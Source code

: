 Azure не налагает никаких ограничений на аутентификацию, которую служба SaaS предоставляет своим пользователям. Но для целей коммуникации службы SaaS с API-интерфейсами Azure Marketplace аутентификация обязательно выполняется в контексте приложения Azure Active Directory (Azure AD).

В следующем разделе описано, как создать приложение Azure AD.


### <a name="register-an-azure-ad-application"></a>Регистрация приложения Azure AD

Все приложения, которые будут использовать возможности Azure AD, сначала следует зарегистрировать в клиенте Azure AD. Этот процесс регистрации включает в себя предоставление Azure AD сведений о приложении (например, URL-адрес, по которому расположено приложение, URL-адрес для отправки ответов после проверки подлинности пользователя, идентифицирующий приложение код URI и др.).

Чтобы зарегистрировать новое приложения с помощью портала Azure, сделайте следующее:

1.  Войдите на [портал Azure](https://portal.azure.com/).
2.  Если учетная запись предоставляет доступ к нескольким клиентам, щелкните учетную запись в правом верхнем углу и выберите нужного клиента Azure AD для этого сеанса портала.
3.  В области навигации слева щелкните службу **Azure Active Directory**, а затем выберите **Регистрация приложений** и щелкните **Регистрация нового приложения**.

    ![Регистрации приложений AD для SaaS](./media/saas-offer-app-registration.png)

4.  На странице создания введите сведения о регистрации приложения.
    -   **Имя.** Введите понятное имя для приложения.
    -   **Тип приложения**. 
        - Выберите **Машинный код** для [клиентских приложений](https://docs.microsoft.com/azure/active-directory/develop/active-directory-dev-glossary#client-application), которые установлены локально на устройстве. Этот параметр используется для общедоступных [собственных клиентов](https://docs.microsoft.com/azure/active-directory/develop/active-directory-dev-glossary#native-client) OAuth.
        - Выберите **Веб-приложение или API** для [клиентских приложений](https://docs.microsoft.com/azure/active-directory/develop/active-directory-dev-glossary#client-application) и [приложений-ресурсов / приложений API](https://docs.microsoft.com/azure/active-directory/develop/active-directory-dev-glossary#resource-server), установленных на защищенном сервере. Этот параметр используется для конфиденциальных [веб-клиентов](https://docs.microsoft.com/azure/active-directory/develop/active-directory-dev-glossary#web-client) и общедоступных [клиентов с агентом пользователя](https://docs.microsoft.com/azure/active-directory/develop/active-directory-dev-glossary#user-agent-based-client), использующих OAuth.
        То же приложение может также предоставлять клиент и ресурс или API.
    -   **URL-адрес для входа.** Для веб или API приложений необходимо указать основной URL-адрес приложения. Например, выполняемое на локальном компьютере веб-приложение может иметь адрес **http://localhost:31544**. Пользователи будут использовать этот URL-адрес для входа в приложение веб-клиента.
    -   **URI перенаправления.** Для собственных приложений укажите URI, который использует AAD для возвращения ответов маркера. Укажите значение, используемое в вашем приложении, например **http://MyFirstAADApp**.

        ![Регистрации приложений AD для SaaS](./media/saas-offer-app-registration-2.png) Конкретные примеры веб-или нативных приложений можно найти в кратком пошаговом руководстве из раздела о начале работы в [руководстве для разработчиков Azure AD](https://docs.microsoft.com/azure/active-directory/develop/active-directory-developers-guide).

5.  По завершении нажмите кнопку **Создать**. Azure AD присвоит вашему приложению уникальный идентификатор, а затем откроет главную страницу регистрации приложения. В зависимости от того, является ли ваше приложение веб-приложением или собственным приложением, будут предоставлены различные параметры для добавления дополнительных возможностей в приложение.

■ TASK REQUIREMENTS ■
The records are to be retyped exactly. No line may be skipped.

■ EXERCISE OUTPUT ■
Source code

: Azure не налагает никаких ограничений на аутентификацию, которую служба SaaS предоставляет своим пользователям. Но для целей коммуникации службы SaaS с API-интерфейсами Azure Marketplace аутентификация обязательно выполняется в контексте приложения Azure Active Directory (Azure AD).

В следующем разделе описано, как создать приложение Azure AD.


### <a name="register-an-azure-ad-application"></a>Регистрация приложения Azure AD

Все приложения, которые будут использовать возможности Azure AD, сначала следует зарегистрировать в клиенте Azure AD. Этот процесс регистрации включает в себя предоставление Azure AD сведений о приложении (например, URL-адрес, по которому расположено приложение, URL-адрес для отправки ответов после проверки подлинности пользователя, идентифицирующий приложение код URI и др.).

Чтобы зарегистрировать новое приложения с помощью портала Azure, сделайте следующее:

1.  Войдите на [портал Azure](https://portal.azure.com/).
2.  Если учетная запись предоставляет доступ к нескольким клиентам, щелкните учетную запись в правом верхнем углу и выберите нужного клиента Azure AD для этого сеанса портала.
3.  В области навигации слева щелкните службу **Azure Active Directory**, а затем выберите **Регистрация приложений** и щелкните **Регистрация нового приложения**.

    ![Регистрации приложений AD для SaaS](./media/saas-offer-app-registration.png)

4.  На странице создания введите сведения о регистрации приложения.
    -   **Имя.** Введите понятное имя для приложения.
    -   **Тип приложения**. 
        - Выберите **Машинный код** для [клиентских приложений](https://docs.microsoft.com/azure/active-directory/develop/active-directory-dev-glossary#client-application), которые установлены локально на устройстве. Этот параметр используется для общедоступных [собственных клиентов](https://docs.microsoft.com/azure/active-directory/develop/active-directory-dev-glossary#native-client) OAuth.
        - Выберите **Веб-приложение или API** для [клиентских приложений](https://docs.microsoft.com/azure/active-directory/develop/active-directory-dev-glossary#client-application) и [приложений-ресурсов / приложений API](https://docs.microsoft.com/azure/active-directory/develop/active-directory-dev-glossary#resource-server), установленных на защищенном сервере. Этот параметр используется для конфиденциальных [веб-клиентов](https://docs.microsoft.com/azure/active-directory/develop/active-directory-dev-glossary#web-client) и общедоступных [клиентов с агентом пользователя](https://docs.microsoft.com/azure/active-directory/develop/active-directory-dev-glossary#user-agent-based-client), использующих OAuth.
        То же приложение может также предоставлять клиент и ресурс или API.
    -   **URL-адрес для входа.** Для веб или API приложений необходимо указать основной URL-адрес приложения. Например, выполняемое на локальном компьютере веб-приложение может иметь адрес **http://localhost:31544**. Пользователи будут использовать этот URL-адрес для входа в приложение веб-клиента.
    -   **URI перенаправления.** Для собственных приложений укажите URI, который использует AAD для возвращения ответов маркера. Укажите значение, используемое в вашем приложении, например **http://MyFirstAADApp**.

        ![Регистрации приложений AD для SaaS](./media/saas-offer-app-registration-2.png) Конкретные примеры веб-или нативных приложений можно найти в кратком пошаговом руководстве из раздела о начале работы в [руководстве для разработчиков Azure AD](https://docs.microsoft.com/azure/active-directory/develop/active-directory-developers-guide).

5.  По завершении нажмите кнопку **Создать**. Azure AD присвоит вашему приложению уникальный идентификатор, а затем откроет главную страницу регистрации приложения. В зависимости от того, является ли ваше приложение веб-приложением или собственным приложением, будут предоставлены различные параметры для добавления дополнительных возможностей в приложение.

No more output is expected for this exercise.